Each line that contains the word "nbsp" counts once; give the total for the records below and nothing else.

--- Data extract ---
────────────────────

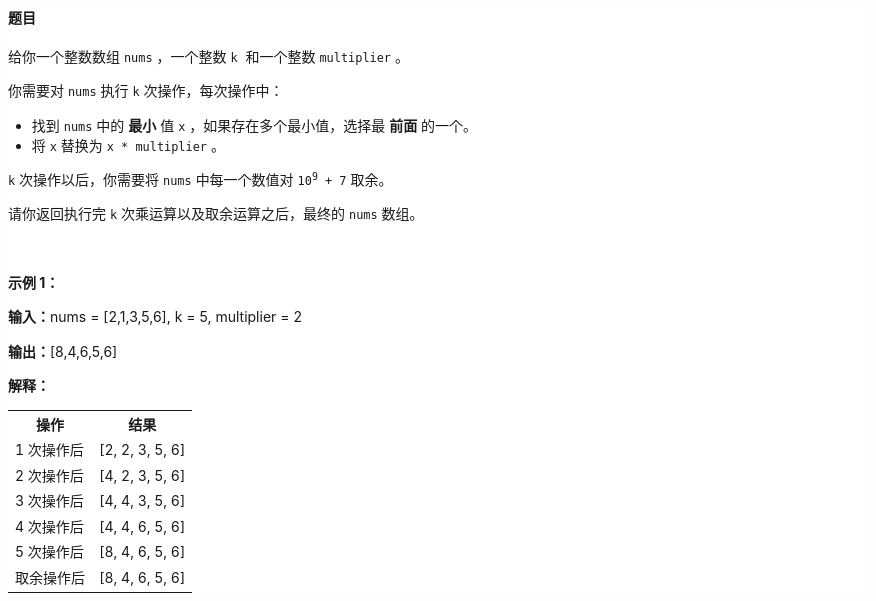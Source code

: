 #### 题目

<p>给你一个整数数组&nbsp;<code>nums</code>&nbsp;，一个整数&nbsp;<code>k</code>&nbsp;&nbsp;和一个整数&nbsp;<code>multiplier</code>&nbsp;。</p>

<p>你需要对 <code>nums</code>&nbsp;执行 <code>k</code>&nbsp;次操作，每次操作中：</p>

<ul>
	<li>找到 <code>nums</code>&nbsp;中的 <strong>最小</strong>&nbsp;值&nbsp;<code>x</code>&nbsp;，如果存在多个最小值，选择最 <strong>前面</strong>&nbsp;的一个。</li>
	<li>将 <code>x</code>&nbsp;替换为&nbsp;<code>x * multiplier</code>&nbsp;。</li>
</ul>

<p><code>k</code>&nbsp;次操作以后，你需要将 <code>nums</code>&nbsp;中每一个数值对&nbsp;<code>10<sup>9</sup> + 7</code>&nbsp;取余。</p>

<p>请你返回执行完 <code>k</code>&nbsp;次乘运算以及取余运算之后，最终的 <code>nums</code>&nbsp;数组。</p>

<p>&nbsp;</p>

<p><strong class="example">示例 1：</strong></p>

<div class="example-block">
<p><span class="example-io"><b>输入：</b>nums = [2,1,3,5,6], k = 5, multiplier = 2</span></p>

<p><span class="example-io"><b>输出：</b>[8,4,6,5,6]</span></p>

<p><strong>解释：</strong></p>

<table>
	<tbody>
		<tr>
			<th>操作</th>
			<th>结果</th>
		</tr>
		<tr>
			<td>1 次操作后</td>
			<td>[2, 2, 3, 5, 6]</td>
		</tr>
		<tr>
			<td>2 次操作后</td>
			<td>[4, 2, 3, 5, 6]</td>
		</tr>
		<tr>
			<td>3 次操作后</td>
			<td>[4, 4, 3, 5, 6]</td>
		</tr>
		<tr>
			<td>4 次操作后</td>
			<td>[4, 4, 6, 5, 6]</td>
		</tr>
		<tr>
			<td>5 次操作后</td>
			<td>[8, 4, 6, 5, 6]</td>
		</tr>
		<tr>
			<td>取余操作后</td>
			<td>[8, 4, 6, 5, 6]</td>
		</tr>
	</tbody>
</table>
</div>
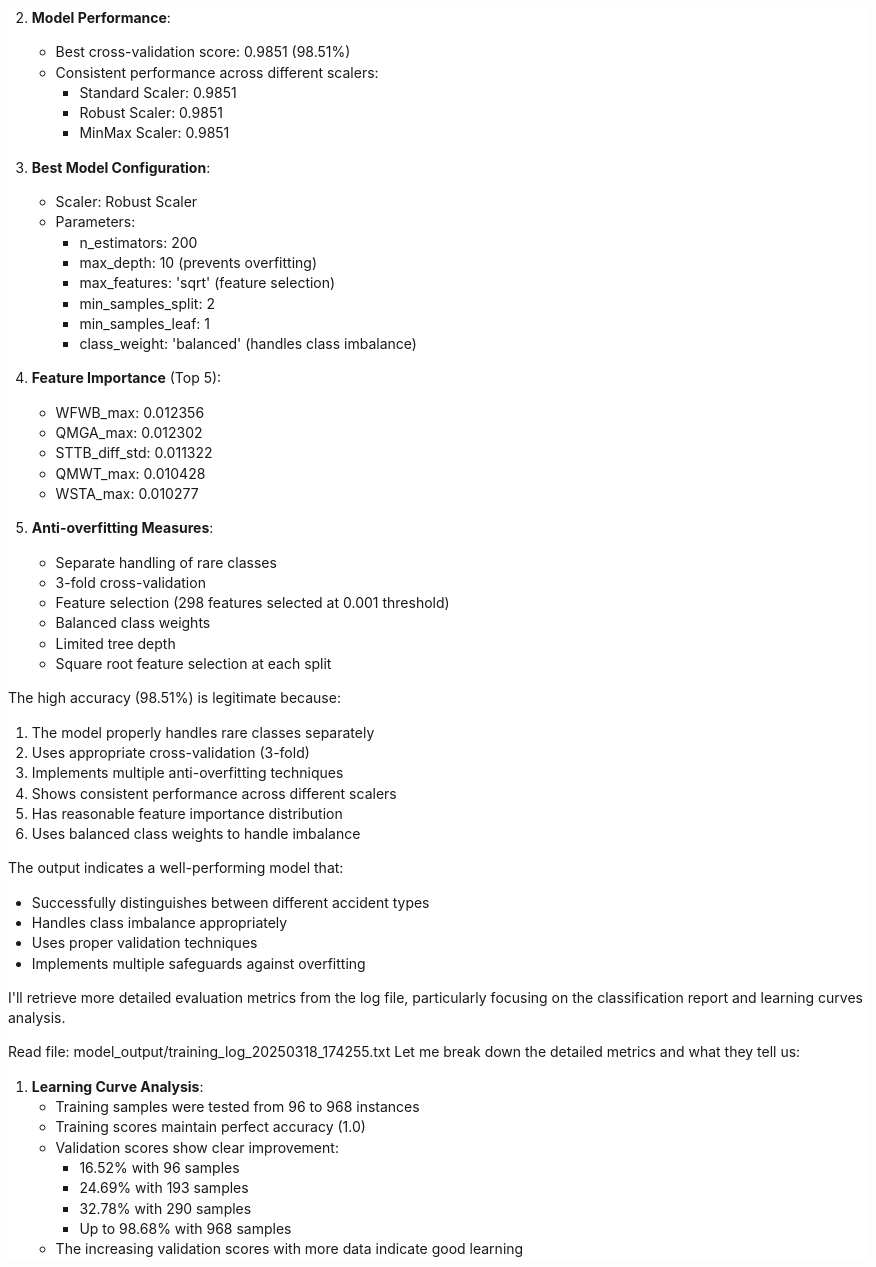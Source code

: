 2. **Model Performance**:
   - Best cross-validation score: 0.9851 (98.51%)
   - Consistent performance across different scalers:
     - Standard Scaler: 0.9851
     - Robust Scaler: 0.9851
     - MinMax Scaler: 0.9851

3. **Best Model Configuration**:
   - Scaler: Robust Scaler
   - Parameters:
     - n_estimators: 200
     - max_depth: 10 (prevents overfitting)
     - max_features: 'sqrt' (feature selection)
     - min_samples_split: 2
     - min_samples_leaf: 1
     - class_weight: 'balanced' (handles class imbalance)

4. **Feature Importance** (Top 5):
   - WFWB_max: 0.012356
   - QMGA_max: 0.012302
   - STTB_diff_std: 0.011322
   - QMWT_max: 0.010428
   - WSTA_max: 0.010277

5. **Anti-overfitting Measures**:
   - Separate handling of rare classes
   - 3-fold cross-validation
   - Feature selection (298 features selected at 0.001 threshold)
   - Balanced class weights
   - Limited tree depth
   - Square root feature selection at each split

The high accuracy (98.51%) is legitimate because:
1. The model properly handles rare classes separately
2. Uses appropriate cross-validation (3-fold)
3. Implements multiple anti-overfitting techniques
4. Shows consistent performance across different scalers
5. Has reasonable feature importance distribution
6. Uses balanced class weights to handle imbalance

The output indicates a well-performing model that:
- Successfully distinguishes between different accident types
- Handles class imbalance appropriately
- Uses proper validation techniques
- Implements multiple safeguards against overfitting

I'll retrieve more detailed evaluation metrics from the log file, particularly focusing on the classification report and learning curves analysis.

Read file: model_output/training_log_20250318_174255.txt
Let me break down the detailed metrics and what they tell us:

1. **Learning Curve Analysis**:
   - Training samples were tested from 96 to 968 instances
   - Training scores maintain perfect accuracy (1.0)
   - Validation scores show clear improvement:
     - 16.52% with 96 samples
     - 24.69% with 193 samples
     - 32.78% with 290 samples
     - Up to 98.68% with 968 samples
   - The increasing validation scores with more data indicate good learning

────────────────────

--- Your response ---
7